WHAT THE TASK REQUIRES: From the line containing "enumeration will not be loaded |" down to the final line of the entries below, restate each line word for word and add nothing.
== Segment start ==
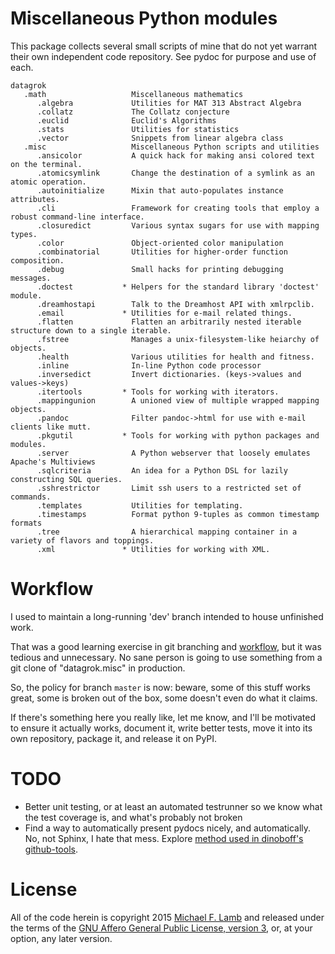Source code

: # Miscellaneous Python modules

This package collects several small scripts of mine that do not yet warrant their own independent code repository. See pydoc for purpose and use of each.

    datagrok                   
       .math                   Miscellaneous mathematics
          .algebra             Utilities for MAT 313 Abstract Algebra
          .collatz             The Collatz conjecture
          .euclid              Euclid's Algorithms
          .stats               Utilities for statistics
          .vector              Snippets from linear algebra class
       .misc                   Miscellaneous Python scripts and utilities
          .ansicolor           A quick hack for making ansi colored text on the terminal.
          .atomicsymlink       Change the destination of a symlink as an atomic operation.
          .autoinitialize      Mixin that auto-populates instance attributes.
          .cli                 Framework for creating tools that employ a robust command-line interface.
          .closuredict         Various syntax sugars for use with mapping types.
          .color               Object-oriented color manipulation
          .combinatorial       Utilities for higher-order function composition.
          .debug               Small hacks for printing debugging messages.
          .doctest           * Helpers for the standard library 'doctest' module.
          .dreamhostapi        Talk to the Dreamhost API with xmlrpclib.
          .email             * Utilities for e-mail related things.
          .flatten             Flatten an arbitrarily nested iterable structure down to a single iterable.
          .fstree              Manages a unix-filesystem-like heiarchy of objects.
          .health              Various utilities for health and fitness.
          .inline              In-line Python code processor
          .inversedict         Invert dictionaries. (keys->values and values->keys)
          .itertools         * Tools for working with iterators.
          .mappingunion        A unioned view of multiple wrapped mapping objects.
          .pandoc              Filter pandoc->html for use with e-mail clients like mutt.
          .pkgutil           * Tools for working with python packages and modules.
          .server              A Python webserver that loosely emulates Apache's Multiviews
          .sqlcriteria         An idea for a Python DSL for lazily constructing SQL queries.
          .sshrestrictor       Limit ssh users to a restricted set of commands.
          .templates           Utilities for templating.
          .timestamps          Format python 9-tuples as common timestamp formats
          .tree                A hierarchical mapping container in a variety of flavors and toppings.
          .xml               * Utilities for working with XML.

# Workflow

I used to maintain a long-running 'dev' branch intended to house unfinished work.

That was a good learning exercise in git branching and [workflow][2], but it was tedious and unnecessary. No sane person is going to use something from a git clone of "datagrok.misc" in production.

So, the policy for branch `master` is now: beware, some of this stuff works great, some is broken out of the box, some doesn't even do what it claims.

If there's something here you really like, let me know, and I'll be motivated to ensure it actually works, document it, write better tests, move it into its own repository, package it, and release it on PyPI.

# TODO

- Better unit testing, or at least an automated testrunner so we know what the test coverage is, and what's probably not broken
- Find a way to automatically present pydocs nicely, and automatically. No, not Sphinx, I hate that mess. Explore [method used in dinoboff's github-tools][1].

# License

All of the code herein is copyright 2015 [Michael F. Lamb][] and released under the terms of the [GNU Affero General Public License, version 3][AGPL], or, at your option, any later version. 

[1]: http://dinoboff.github.com/github-tools/overview.html#documentation-hosting
[2]: http://www.kernel.org/pub/software/scm/git/docs/gitworkflows.html
[AGPL]: http://www.gnu.org/licenses/agpl.html
[Michael F. Lamb]: http://datagrok.org
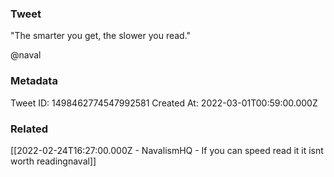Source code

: ### Tweet
"The smarter you get, the slower you read."

@naval

### Metadata
Tweet ID: 1498462774547992581
Created At: 2022-03-01T00:59:00.000Z

### Related
[[2022-02-24T16:27:00.000Z - NavalismHQ - If you can speed read it it isnt worth readingnaval]]


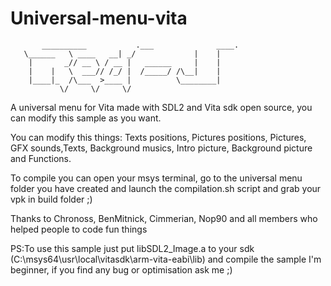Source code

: # Universal-menu-vita

           __________           .___              ____.
   	   \______   \ ____   __| _/             |    |
	    |       _// __ \ / __ |   ______     |    |
	    |    |   \  ___// /_/ |  /_____/ /\__|    |
	    |____|_  /\___  >____ |          \________|
	           \/     \/     \/              
A universal menu for Vita made with SDL2 and Vita sdk open source, you can modify this sample as you want.
 
You can modify this things: Texts positions, Pictures positions, Pictures, GFX sounds,Texts, Background musics, Intro picture, Background picture and Functions.

To compile you can open your msys terminal, go to the universal menu folder you have created and launch the compilation.sh script  and grab your vpk in build folder ;)

Thanks to Chronoss, BenMitnick, Cimmerian, Nop90 and all members who helped people to code fun things

PS:To use this sample just put libSDL2_Image.a to your sdk (C:\msys64\usr\local\vitasdk\arm-vita-eabi\lib) and compile the sample
I'm beginner, if you find any bug or optimisation ask me ;)
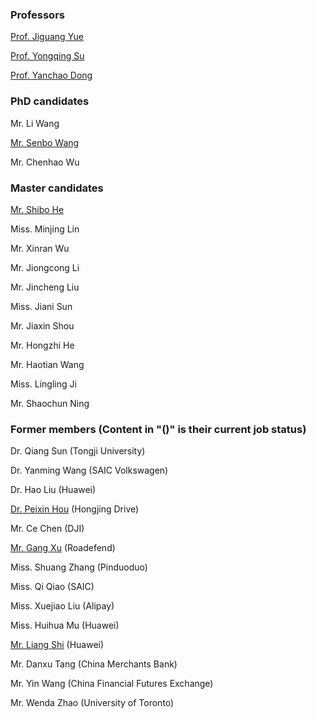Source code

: ### Professors

[Prof. Jiguang Yue](https://tongjiseemct.github.io/yjg)

[Prof. Yongqing Su](https://tongjiSEEMCT.github.io/syq)

[Prof. Yanchao Dong](https://tongjiseemct.github.io/dyc)

### PhD candidates

Mr. Li Wang

[Mr. Senbo Wang](https://github.com/WsbPro)

Mr. Chenhao Wu

### Master candidates

[Mr. Shibo He](https://github.com/heshibo1994)

Miss. Minjing Lin

Mr. Xinran Wu

Mr. Jiongcong Li

Mr. Jincheng Liu

Miss. Jiani Sun 

Mr. Jiaxin Shou

Mr. Hongzhi He

Mr. Haotian Wang

Miss. Lingling Ji

Mr. Shaochun Ning


### Former members (Content in "()" is their current job status)

Dr. Qiang Sun (Tongji University)

Dr. Yanming Wang (SAIC Volkswagen)

Dr. Hao Liu (Huawei)

[Dr. Peixin Hou](https://marquistj13.github.io/MyBlog/) (Hongjing Drive)

Mr. Ce Chen (DJI)

[Mr. Gang Xu](https://xugang.ink/) (Roadefend)

Miss. Shuang Zhang (Pinduoduo)

Miss. Qi Qiao (SAIC)

Miss. Xuejiao Liu (Alipay)

Miss. Huihua Mu (Huawei)

[Mr. Liang Shi](https://github.com/VectorSL) (Huawei)

Mr. Danxu Tang (China Merchants Bank)

Mr. Yin Wang (China Financial Futures Exchange)

Mr. Wenda Zhao (University of Toronto)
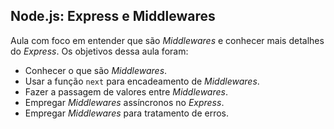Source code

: ## Node.js: Express e Middlewares

Aula com foco em entender que são _Middlewares_ e conhecer mais detalhes do _Express_. Os objetivos dessa aula foram:

- Conhecer o que são _Middlewares_.
- Usar a função `next` para encadeamento de _Middlewares_.
- Fazer a passagem de valores entre _Middlewares_.
- Empregar _Middlewares_ assíncronos no _Express_.
- Empregar _Middlewares_ para tratamento de erros.
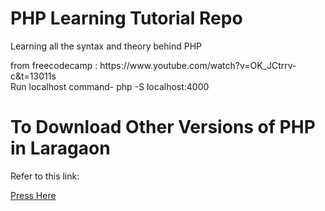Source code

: <h1>PHP Learning Tutorial Repo</h1>
<p>Learning all the syntax and theory behind PHP</p>
from freecodecamp : https://www.youtube.com/watch?v=OK_JCtrrv-c&t=13011s
<br>
Run localhost command- php -S localhost:4000


<h1>To Download Other Versions of PHP in Laragaon</h1>
<p>Refer to this link:</p>
<a href = "https://windows.php.net/downloads/releases/" target="_blank"> Press Here</a>
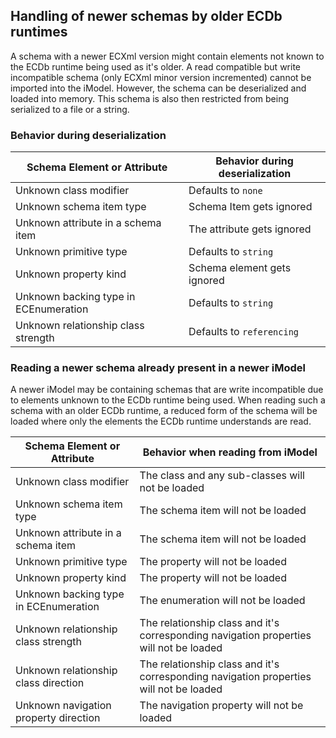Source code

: ## Handling of newer schemas by older ECDb runtimes

A schema with a newer ECXml version might contain elements not known to the ECDb runtime being used as it's older.
A read compatible but write incompatible schema (only ECXml minor version incremented) cannot be imported into the iModel.
However, the schema can be deserialized and loaded into memory.
This schema is also then restricted from being serialized to a file or a string.

### Behavior during deserialization

| Schema Element or Attribute | Behavior during deserialization |
| - | - |
| Unknown class modifier | Defaults to `none` |
| Unknown schema item type | Schema Item gets ignored |
| Unknown attribute in a schema item | The attribute gets ignored |
| Unknown primitive type | Defaults to `string` |
| Unknown property kind | Schema element gets ignored |
| Unknown backing type in ECEnumeration | Defaults to `string` |
| Unknown relationship class strength | Defaults to `referencing` |


### Reading a newer schema already present in a newer iModel

A newer iModel may be containing schemas that are write incompatible due to elements unknown to the ECDb runtime being used.
When reading such a schema with an older ECDb runtime, a reduced form of the schema will be loaded where only the elements the ECDb runtime understands are read.

| Schema Element or Attribute | Behavior when reading from iModel |
| - | - |
| Unknown class modifier | The class and any sub-classes will not be loaded |
| Unknown schema item type | The schema item will not be loaded |
| Unknown attribute in a schema item | The schema item will not be loaded  |
| Unknown primitive type | The property will not be loaded |
| Unknown property kind | The property will not be loaded |
| Unknown backing type in ECEnumeration | The enumeration will not be loaded |
| Unknown relationship class strength | The relationship class and it's corresponding navigation properties will not be loaded |
| Unknown relationship class direction | The relationship class and it's corresponding navigation properties will not be loaded |
| Unknown navigation property direction | The navigation property will not be loaded |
== Segment end ==
ANSWER TO THIS PROBLEM:
| Unknown backing type in ECEnumeration | The enumeration will not be loaded |
| Unknown relationship class strength | The relationship class and it's corresponding navigation properties will not be loaded |
| Unknown relationship class direction | The relationship class and it's corresponding navigation properties will not be loaded |
| Unknown navigation property direction | The navigation property will not be loaded |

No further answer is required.